Se è vero che il lavoro fa parte della dignità dell’uomo, questa allora dipende da quello che l’uomo mette nel lavoro.  Non basta “saper fare” un lavoro, è importante conoscere “perché fare” un lavoro. Il lavoro nobilita l’uomo – non posso che condividerlo – ma di quale lavoro stiamo parlando? Tutti i modi di lavorare, tutti i modi di organizzare il lavoro nobilitano l’uomo? Sicuramente no. Diventa fondamentale la qualità etica con la quale noi guidiamo il nostro agire e anche la nostra stessa ricerca; essa deve portare al centro del lavoro l’uomo.

Vorrei citare un documento fondamentale della Chiesa, sintetico, ma importante per capire tutto quello che la Chiesa pensa riguardo al tema del lavoro.
Il testo Costituzione Pastorale “Gaudium et Spes” al n°63 dice che “l’essere umano è l’autore, il centro e il fine di ogni attività economico sociale”. Credo che in queste parole ci sia tutto: spetta a noi inserirci nel mondo del lavoro come autori consapevoli e partecipare alla costruzione della nostra personalità, prima ancora di costruire mezzi e strumenti. Siamo dunque autori della costituzione di questa società attraverso il nostro lavoro. Siamo centro: ciò vuol dire che l’essere umano resta il centro dell’attività economica, cioè colui che la deve guidare. Il fine è lo sviluppo umano e sociale, il bene economico che serve allo sviluppo integrale, dunque uno sviluppo culturale, umano, sociale, etico e intellettuale.

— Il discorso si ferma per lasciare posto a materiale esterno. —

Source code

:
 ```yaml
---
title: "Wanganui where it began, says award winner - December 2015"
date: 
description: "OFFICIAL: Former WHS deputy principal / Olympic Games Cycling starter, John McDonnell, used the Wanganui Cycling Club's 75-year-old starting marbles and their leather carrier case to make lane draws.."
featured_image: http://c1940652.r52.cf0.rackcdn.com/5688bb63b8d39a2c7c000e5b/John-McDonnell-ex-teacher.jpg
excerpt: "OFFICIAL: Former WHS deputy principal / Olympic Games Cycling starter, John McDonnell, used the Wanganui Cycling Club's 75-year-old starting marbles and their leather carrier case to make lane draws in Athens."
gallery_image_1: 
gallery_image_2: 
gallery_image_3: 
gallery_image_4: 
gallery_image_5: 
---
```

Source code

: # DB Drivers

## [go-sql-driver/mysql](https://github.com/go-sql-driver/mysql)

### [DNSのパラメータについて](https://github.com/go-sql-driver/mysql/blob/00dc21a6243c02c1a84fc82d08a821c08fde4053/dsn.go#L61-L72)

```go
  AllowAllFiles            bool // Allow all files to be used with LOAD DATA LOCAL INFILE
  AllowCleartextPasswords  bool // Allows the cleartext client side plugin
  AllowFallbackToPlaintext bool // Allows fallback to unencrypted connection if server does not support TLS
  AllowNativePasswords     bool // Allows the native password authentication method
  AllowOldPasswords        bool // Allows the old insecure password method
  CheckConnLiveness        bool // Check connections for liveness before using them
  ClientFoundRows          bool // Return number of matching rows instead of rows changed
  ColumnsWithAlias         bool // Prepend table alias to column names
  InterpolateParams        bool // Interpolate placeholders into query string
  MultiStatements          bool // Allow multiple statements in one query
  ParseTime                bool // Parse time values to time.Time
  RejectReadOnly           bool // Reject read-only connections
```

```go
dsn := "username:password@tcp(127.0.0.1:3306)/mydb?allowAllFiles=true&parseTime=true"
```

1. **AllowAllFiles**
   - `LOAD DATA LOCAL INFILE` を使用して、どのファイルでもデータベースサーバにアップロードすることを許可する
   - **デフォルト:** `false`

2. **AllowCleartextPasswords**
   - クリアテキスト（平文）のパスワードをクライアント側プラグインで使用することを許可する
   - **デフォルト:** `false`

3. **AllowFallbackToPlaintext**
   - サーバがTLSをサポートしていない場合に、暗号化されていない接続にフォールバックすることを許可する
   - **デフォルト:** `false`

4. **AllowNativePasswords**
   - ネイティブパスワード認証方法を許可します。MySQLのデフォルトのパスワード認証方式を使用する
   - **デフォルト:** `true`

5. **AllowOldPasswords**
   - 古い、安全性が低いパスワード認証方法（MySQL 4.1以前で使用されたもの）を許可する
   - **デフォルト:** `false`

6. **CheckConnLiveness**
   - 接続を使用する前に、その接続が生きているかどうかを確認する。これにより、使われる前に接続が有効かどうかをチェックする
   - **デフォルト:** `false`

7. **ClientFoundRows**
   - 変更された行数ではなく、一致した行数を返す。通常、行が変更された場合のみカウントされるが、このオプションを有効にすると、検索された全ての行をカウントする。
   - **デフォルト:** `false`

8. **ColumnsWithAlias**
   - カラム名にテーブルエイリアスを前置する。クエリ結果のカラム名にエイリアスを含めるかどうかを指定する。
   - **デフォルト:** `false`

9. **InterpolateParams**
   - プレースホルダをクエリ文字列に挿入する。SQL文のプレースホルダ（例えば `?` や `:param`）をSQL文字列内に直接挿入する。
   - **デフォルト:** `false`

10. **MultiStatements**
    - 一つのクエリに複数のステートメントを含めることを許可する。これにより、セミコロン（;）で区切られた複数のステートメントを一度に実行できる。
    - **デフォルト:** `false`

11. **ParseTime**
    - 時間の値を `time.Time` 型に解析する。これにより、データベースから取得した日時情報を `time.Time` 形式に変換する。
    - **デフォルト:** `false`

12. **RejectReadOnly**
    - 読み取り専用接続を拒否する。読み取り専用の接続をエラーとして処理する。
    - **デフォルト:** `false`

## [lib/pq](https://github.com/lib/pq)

Libero e creativo: sì, ma verso dove? Quali sono le condizione della libertà e della creatività? Sono necessarie la formazione e l’istruzione, ma le condizioni sono anche l’ordine sociale che creiamo per una società adeguata. Il lavoro è importante, fa parte della dignità dell’uomo, fa parte della nostra possibilità di dare dignità alla nostra vita, ma non dobbiamo dimenticare che la nostra libertà e la nostra creatività si fondano sulla collaborazione comune. L’impresa culturale -nel senso nobile del termine- è un ambito fondamentale per il lavoro libero e creativo.”